(THE PROBLEM): In the records below, find each line that holds "properties" and return it.

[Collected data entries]

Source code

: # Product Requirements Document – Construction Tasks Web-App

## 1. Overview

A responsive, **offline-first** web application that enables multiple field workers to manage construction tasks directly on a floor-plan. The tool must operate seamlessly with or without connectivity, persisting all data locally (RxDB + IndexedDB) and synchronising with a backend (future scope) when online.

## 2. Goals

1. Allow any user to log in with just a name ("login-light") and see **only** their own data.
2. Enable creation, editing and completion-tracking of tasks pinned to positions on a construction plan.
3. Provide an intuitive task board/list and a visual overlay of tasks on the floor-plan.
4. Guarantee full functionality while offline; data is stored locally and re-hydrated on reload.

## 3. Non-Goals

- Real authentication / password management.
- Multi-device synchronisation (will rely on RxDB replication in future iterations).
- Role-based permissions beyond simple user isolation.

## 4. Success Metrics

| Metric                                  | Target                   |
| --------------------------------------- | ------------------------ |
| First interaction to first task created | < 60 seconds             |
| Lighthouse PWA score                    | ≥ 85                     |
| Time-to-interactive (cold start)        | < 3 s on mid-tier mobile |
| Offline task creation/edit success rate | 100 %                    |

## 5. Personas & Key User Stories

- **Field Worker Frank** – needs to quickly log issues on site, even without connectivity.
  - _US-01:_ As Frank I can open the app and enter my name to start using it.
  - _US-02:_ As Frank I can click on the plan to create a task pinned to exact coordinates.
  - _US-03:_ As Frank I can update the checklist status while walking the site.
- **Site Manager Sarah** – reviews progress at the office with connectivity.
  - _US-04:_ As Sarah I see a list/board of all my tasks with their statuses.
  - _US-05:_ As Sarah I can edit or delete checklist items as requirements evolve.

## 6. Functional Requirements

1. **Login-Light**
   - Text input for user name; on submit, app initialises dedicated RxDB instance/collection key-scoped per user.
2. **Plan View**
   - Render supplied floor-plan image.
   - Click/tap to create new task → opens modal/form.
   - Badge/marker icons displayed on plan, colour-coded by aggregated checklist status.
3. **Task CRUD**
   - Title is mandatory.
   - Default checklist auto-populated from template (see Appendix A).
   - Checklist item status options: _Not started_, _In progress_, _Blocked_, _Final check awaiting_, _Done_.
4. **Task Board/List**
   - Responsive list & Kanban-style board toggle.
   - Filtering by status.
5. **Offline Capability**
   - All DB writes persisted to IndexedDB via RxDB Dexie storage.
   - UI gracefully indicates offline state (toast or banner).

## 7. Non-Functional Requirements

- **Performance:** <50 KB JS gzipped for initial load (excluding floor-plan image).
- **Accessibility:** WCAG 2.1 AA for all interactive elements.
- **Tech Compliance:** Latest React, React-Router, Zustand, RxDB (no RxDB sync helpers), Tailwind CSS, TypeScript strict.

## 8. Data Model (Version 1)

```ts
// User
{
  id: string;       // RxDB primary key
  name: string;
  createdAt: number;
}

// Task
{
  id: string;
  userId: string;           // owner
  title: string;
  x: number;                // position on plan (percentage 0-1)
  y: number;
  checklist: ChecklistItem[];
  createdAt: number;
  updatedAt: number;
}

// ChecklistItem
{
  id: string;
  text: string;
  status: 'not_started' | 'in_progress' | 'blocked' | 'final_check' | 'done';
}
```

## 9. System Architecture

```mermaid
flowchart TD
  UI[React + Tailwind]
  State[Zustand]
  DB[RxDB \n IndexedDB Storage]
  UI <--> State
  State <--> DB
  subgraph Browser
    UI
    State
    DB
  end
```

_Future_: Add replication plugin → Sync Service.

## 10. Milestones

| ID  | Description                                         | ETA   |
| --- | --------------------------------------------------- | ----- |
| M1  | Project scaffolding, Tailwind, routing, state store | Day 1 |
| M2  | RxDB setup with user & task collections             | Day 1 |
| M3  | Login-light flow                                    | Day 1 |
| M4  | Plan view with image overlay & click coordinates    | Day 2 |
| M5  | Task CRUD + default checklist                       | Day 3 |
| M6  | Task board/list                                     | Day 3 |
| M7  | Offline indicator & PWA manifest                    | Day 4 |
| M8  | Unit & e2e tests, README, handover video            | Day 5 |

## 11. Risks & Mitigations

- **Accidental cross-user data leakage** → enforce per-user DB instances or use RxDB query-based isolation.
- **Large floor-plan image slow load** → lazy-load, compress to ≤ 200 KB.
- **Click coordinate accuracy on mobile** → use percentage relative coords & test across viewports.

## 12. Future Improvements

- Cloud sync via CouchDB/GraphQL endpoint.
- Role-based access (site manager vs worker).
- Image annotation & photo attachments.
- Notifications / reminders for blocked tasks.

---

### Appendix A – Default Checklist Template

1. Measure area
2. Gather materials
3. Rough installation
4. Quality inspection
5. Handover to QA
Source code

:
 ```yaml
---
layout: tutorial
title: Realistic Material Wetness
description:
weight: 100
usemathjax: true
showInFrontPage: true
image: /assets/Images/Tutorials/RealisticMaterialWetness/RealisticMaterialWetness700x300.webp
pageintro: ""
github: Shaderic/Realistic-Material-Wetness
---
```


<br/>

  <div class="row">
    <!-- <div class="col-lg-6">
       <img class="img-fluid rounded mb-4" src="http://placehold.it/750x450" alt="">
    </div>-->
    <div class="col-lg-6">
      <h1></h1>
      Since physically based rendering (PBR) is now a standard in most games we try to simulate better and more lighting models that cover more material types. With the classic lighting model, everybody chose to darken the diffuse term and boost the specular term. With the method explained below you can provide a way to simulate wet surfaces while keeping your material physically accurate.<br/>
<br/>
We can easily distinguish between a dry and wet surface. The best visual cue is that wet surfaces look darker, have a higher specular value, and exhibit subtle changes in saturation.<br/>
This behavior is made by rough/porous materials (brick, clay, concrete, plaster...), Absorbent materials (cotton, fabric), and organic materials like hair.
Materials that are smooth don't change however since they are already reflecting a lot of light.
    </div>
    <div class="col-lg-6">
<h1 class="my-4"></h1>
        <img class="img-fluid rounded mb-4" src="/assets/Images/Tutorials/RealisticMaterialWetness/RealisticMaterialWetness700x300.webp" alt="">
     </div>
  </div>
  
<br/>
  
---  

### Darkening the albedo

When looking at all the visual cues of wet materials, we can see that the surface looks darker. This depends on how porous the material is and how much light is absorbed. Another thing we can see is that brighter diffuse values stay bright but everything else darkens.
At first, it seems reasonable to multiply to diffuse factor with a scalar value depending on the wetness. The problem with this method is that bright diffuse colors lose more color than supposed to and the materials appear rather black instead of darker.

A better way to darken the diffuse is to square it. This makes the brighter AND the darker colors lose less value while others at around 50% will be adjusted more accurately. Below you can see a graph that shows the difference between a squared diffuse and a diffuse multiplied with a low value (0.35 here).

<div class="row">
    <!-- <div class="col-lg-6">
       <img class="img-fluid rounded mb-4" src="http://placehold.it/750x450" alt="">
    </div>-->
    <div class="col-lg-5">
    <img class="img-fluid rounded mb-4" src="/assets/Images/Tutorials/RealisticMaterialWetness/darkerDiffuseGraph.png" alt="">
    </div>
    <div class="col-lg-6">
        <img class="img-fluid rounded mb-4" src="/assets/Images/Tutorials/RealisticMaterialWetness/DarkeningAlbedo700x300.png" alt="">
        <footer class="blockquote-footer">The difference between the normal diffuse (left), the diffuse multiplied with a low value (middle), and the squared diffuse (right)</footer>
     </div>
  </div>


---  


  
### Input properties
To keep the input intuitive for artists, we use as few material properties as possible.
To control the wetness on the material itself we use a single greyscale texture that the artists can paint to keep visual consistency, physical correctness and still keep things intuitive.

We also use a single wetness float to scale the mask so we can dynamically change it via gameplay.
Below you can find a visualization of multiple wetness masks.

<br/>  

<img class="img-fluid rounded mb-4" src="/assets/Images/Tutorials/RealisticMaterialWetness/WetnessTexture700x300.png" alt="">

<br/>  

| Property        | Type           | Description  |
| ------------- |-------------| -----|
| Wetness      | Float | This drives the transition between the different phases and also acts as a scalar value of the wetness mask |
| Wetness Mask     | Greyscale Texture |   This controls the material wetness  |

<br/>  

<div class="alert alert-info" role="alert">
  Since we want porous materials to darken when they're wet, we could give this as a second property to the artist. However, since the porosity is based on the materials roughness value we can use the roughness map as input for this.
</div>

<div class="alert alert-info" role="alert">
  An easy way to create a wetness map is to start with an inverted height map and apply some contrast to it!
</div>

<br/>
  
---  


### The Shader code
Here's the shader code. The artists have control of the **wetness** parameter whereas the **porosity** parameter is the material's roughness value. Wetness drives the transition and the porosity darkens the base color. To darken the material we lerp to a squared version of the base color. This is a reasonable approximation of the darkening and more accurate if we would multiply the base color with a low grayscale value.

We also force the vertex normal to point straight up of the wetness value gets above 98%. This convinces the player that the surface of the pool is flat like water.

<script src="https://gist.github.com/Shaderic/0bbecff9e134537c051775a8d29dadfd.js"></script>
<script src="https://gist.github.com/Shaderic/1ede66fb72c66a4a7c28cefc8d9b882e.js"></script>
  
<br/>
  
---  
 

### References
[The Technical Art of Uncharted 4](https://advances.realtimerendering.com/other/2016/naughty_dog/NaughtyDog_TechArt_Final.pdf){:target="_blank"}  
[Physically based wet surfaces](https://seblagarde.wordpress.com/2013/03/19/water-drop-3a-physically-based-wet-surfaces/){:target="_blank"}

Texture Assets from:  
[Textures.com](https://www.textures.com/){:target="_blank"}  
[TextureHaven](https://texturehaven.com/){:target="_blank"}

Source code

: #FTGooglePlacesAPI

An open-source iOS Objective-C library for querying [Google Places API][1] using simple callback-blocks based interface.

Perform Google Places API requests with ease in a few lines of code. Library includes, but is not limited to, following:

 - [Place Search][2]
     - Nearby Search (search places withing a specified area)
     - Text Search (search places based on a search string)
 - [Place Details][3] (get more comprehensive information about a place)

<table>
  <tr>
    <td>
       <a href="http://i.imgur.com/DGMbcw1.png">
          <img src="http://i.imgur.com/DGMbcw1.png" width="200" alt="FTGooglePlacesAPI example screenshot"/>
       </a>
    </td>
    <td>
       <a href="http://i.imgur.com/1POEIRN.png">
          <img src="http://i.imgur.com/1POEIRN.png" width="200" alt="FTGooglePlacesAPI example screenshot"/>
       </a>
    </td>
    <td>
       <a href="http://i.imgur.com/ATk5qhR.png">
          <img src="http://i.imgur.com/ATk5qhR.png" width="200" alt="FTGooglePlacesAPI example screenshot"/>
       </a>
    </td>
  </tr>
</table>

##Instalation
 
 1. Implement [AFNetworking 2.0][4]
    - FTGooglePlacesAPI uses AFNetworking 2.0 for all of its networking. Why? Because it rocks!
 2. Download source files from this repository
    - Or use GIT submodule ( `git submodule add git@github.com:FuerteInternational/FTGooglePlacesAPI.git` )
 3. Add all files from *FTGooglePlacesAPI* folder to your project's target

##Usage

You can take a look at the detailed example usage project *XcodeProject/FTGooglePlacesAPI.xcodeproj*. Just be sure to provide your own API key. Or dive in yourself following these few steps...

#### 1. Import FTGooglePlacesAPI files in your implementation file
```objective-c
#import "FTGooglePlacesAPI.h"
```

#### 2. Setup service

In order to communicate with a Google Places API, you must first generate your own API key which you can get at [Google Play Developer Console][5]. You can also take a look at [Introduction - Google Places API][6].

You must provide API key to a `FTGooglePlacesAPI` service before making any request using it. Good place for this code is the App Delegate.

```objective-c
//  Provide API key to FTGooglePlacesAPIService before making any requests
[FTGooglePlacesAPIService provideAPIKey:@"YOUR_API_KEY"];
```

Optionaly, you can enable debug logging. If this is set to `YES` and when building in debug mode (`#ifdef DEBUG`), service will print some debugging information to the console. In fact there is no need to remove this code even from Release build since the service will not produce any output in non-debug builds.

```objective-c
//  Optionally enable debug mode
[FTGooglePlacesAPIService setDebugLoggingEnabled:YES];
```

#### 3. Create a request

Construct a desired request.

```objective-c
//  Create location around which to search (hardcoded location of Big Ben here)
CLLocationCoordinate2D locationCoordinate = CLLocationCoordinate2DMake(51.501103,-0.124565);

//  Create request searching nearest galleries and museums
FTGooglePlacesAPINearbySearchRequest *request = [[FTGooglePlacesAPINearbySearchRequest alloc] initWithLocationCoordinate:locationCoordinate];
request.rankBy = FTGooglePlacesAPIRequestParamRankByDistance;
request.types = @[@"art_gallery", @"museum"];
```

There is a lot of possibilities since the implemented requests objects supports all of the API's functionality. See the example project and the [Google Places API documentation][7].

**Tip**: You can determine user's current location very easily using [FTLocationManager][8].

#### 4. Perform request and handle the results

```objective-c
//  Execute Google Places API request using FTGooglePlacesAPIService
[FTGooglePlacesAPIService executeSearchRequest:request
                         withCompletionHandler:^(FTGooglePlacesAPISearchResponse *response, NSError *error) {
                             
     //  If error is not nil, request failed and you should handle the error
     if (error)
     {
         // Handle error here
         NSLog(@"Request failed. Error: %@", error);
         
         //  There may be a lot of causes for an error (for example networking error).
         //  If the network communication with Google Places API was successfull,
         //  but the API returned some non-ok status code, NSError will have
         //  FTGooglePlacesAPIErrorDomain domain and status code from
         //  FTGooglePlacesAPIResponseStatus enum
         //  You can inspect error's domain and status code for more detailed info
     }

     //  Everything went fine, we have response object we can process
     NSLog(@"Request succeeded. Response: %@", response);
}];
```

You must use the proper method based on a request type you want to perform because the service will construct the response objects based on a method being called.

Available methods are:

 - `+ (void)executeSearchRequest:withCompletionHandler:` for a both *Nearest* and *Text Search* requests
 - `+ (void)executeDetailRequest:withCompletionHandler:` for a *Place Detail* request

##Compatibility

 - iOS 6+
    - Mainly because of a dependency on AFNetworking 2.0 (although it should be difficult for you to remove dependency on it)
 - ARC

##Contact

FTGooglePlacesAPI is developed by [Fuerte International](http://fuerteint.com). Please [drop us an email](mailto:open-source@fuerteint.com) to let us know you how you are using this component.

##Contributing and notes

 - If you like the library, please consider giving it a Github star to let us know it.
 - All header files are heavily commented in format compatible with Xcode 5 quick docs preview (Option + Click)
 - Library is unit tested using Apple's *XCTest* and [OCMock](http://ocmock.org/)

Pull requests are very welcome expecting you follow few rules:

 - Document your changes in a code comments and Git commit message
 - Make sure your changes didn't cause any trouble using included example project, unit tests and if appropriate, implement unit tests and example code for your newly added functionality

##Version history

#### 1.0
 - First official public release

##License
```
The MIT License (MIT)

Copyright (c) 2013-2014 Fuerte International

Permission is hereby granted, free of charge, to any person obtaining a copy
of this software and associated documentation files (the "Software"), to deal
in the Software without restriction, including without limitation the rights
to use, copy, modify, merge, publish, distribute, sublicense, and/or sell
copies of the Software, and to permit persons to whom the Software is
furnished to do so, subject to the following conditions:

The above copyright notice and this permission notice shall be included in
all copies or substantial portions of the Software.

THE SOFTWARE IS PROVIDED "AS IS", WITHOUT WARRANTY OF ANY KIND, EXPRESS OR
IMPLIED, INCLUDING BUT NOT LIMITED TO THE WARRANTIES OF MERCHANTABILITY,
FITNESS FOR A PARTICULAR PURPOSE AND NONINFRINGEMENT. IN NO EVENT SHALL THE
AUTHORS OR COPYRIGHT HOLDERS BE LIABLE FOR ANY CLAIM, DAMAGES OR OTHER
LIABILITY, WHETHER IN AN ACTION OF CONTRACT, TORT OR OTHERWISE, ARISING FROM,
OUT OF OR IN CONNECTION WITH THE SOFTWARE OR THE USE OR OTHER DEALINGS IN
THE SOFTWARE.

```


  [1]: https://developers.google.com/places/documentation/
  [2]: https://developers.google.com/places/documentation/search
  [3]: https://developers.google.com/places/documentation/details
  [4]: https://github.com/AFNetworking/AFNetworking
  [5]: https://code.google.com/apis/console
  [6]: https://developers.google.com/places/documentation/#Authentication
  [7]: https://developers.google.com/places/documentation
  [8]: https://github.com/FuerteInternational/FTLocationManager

(EXERCISE OUTPUT):
### Input properties
To keep the input intuitive for artists, we use as few material properties as possible.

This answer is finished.